Top of Available records
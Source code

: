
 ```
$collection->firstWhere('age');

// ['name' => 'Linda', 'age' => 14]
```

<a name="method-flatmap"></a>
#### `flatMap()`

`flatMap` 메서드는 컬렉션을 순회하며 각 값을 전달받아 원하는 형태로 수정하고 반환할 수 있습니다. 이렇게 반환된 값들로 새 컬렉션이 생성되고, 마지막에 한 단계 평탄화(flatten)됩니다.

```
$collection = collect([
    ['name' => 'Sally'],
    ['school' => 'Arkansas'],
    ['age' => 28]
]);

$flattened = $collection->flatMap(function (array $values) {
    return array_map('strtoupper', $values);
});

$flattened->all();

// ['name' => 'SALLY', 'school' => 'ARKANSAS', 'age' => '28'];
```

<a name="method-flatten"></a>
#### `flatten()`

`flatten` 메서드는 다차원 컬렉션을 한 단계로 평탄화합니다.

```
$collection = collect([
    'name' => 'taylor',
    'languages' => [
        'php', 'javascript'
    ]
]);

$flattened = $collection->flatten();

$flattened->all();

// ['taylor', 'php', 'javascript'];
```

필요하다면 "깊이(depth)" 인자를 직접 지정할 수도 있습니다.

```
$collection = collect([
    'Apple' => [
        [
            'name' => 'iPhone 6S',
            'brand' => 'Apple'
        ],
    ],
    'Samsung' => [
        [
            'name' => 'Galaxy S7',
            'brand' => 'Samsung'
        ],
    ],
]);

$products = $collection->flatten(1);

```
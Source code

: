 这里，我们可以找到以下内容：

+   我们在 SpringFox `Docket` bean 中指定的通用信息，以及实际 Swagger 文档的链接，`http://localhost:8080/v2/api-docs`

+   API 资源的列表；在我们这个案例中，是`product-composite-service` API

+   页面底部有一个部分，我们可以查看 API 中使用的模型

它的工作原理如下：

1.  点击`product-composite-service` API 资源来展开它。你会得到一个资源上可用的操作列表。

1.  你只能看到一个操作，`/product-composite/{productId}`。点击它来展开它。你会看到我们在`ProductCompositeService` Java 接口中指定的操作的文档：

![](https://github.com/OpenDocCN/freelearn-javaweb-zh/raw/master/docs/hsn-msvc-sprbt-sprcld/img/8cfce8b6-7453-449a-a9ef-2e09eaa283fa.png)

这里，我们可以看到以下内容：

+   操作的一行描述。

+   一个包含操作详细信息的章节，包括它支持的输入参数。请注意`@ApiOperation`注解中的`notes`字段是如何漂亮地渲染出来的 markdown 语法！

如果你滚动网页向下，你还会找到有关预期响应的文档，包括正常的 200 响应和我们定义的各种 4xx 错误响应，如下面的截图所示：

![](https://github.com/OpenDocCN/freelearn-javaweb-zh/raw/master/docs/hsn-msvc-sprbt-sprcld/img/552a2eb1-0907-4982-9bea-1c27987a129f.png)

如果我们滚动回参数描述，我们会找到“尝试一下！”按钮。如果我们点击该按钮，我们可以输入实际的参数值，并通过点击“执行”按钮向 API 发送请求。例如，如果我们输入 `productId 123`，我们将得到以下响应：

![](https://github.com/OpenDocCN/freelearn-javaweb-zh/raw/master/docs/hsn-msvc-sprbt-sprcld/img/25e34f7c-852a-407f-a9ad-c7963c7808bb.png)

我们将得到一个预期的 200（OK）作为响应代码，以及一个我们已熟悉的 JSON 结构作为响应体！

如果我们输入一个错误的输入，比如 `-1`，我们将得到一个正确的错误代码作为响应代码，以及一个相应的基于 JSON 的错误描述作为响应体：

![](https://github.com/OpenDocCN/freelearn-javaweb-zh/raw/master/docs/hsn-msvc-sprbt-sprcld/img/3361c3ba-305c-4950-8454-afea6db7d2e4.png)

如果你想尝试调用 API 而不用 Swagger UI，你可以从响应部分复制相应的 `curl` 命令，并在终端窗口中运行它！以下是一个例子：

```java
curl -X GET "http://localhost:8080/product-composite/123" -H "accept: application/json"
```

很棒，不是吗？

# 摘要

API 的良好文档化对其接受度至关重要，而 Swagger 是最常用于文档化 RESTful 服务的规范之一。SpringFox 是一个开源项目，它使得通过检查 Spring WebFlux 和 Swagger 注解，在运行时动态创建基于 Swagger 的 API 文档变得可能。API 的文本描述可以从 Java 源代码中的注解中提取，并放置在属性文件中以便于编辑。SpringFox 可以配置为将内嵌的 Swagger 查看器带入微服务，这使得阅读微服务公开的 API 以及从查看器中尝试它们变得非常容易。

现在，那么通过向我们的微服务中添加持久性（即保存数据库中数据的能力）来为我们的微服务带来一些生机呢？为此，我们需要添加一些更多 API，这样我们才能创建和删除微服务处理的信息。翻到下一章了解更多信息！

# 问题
Bottom of Available records
> _Task to carry out_
Reproduce the material exactly. Every line must match.

> _Result of the exercise_
Source code

:
 ```
$collection->firstWhere('age');

// ['name' => 'Linda', 'age' => 14]
```

<a name="method-flatmap"></a>
#### `flatMap()`

`flatMap` 메서드는 컬렉션을 순회하며 각 값을 전달받아 원하는 형태로 수정하고 반환할 수 있습니다. 이렇게 반환된 값들로 새 컬렉션이 생성되고, 마지막에 한 단계 평탄화(flatten)됩니다.

```
$collection = collect([
    ['name' => 'Sally'],
    ['school' => 'Arkansas'],
    ['age' => 28]
]);

$flattened = $collection->flatMap(function (array $values) {
    return array_map('strtoupper', $values);
});

$flattened->all();

// ['name' => 'SALLY', 'school' => 'ARKANSAS', 'age' => '28'];
```

<a name="method-flatten"></a>
#### `flatten()`

`flatten` 메서드는 다차원 컬렉션을 한 단계로 평탄화합니다.

```
$collection = collect([
    'name' => 'taylor',
    'languages' => [
        'php', 'javascript'
    ]
]);

$flattened = $collection->flatten();

$flattened->all();

// ['taylor', 'php', 'javascript'];
```

필요하다면 "깊이(depth)" 인자를 직접 지정할 수도 있습니다.

```
$collection = collect([
    'Apple' => [
        [
            'name' => 'iPhone 6S',
            'brand' => 'Apple'
        ],
    ],
    'Samsung' => [
        [
            'name' => 'Galaxy S7',
            'brand' => 'Samsung'
        ],
    ],
]);

$products = $collection->flatten(1);

```
Source code

: 这里，我们可以找到以下内容：

+   我们在 SpringFox `Docket` bean 中指定的通用信息，以及实际 Swagger 文档的链接，`http://localhost:8080/v2/api-docs`

+   API 资源的列表；在我们这个案例中，是`product-composite-service` API

+   页面底部有一个部分，我们可以查看 API 中使用的模型

它的工作原理如下：

1.  点击`product-composite-service` API 资源来展开它。你会得到一个资源上可用的操作列表。

1.  你只能看到一个操作，`/product-composite/{productId}`。点击它来展开它。你会看到我们在`ProductCompositeService` Java 接口中指定的操作的文档：

![](https://github.com/OpenDocCN/freelearn-javaweb-zh/raw/master/docs/hsn-msvc-sprbt-sprcld/img/8cfce8b6-7453-449a-a9ef-2e09eaa283fa.png)

这里，我们可以看到以下内容：

+   操作的一行描述。

+   一个包含操作详细信息的章节，包括它支持的输入参数。请注意`@ApiOperation`注解中的`notes`字段是如何漂亮地渲染出来的 markdown 语法！

如果你滚动网页向下，你还会找到有关预期响应的文档，包括正常的 200 响应和我们定义的各种 4xx 错误响应，如下面的截图所示：

![](https://github.com/OpenDocCN/freelearn-javaweb-zh/raw/master/docs/hsn-msvc-sprbt-sprcld/img/552a2eb1-0907-4982-9bea-1c27987a129f.png)

如果我们滚动回参数描述，我们会找到“尝试一下！”按钮。如果我们点击该按钮，我们可以输入实际的参数值，并通过点击“执行”按钮向 API 发送请求。例如，如果我们输入 `productId 123`，我们将得到以下响应：

![](https://github.com/OpenDocCN/freelearn-javaweb-zh/raw/master/docs/hsn-msvc-sprbt-sprcld/img/25e34f7c-852a-407f-a9ad-c7963c7808bb.png)

我们将得到一个预期的 200（OK）作为响应代码，以及一个我们已熟悉的 JSON 结构作为响应体！

如果我们输入一个错误的输入，比如 `-1`，我们将得到一个正确的错误代码作为响应代码，以及一个相应的基于 JSON 的错误描述作为响应体：

![](https://github.com/OpenDocCN/freelearn-javaweb-zh/raw/master/docs/hsn-msvc-sprbt-sprcld/img/3361c3ba-305c-4950-8454-afea6db7d2e4.png)

如果你想尝试调用 API 而不用 Swagger UI，你可以从响应部分复制相应的 `curl` 命令，并在终端窗口中运行它！以下是一个例子：

```java
curl -X GET "http://localhost:8080/product-composite/123" -H "accept: application/json"
```

很棒，不是吗？

# 摘要

API 的良好文档化对其接受度至关重要，而 Swagger 是最常用于文档化 RESTful 服务的规范之一。SpringFox 是一个开源项目，它使得通过检查 Spring WebFlux 和 Swagger 注解，在运行时动态创建基于 Swagger 的 API 文档变得可能。API 的文本描述可以从 Java 源代码中的注解中提取，并放置在属性文件中以便于编辑。SpringFox 可以配置为将内嵌的 Swagger 查看器带入微服务，这使得阅读微服务公开的 API 以及从查看器中尝试它们变得非常容易。

现在，那么通过向我们的微服务中添加持久性（即保存数据库中数据的能力）来为我们的微服务带来一些生机呢？为此，我们需要添加一些更多 API，这样我们才能创建和删除微服务处理的信息。翻到下一章了解更多信息！

# 问题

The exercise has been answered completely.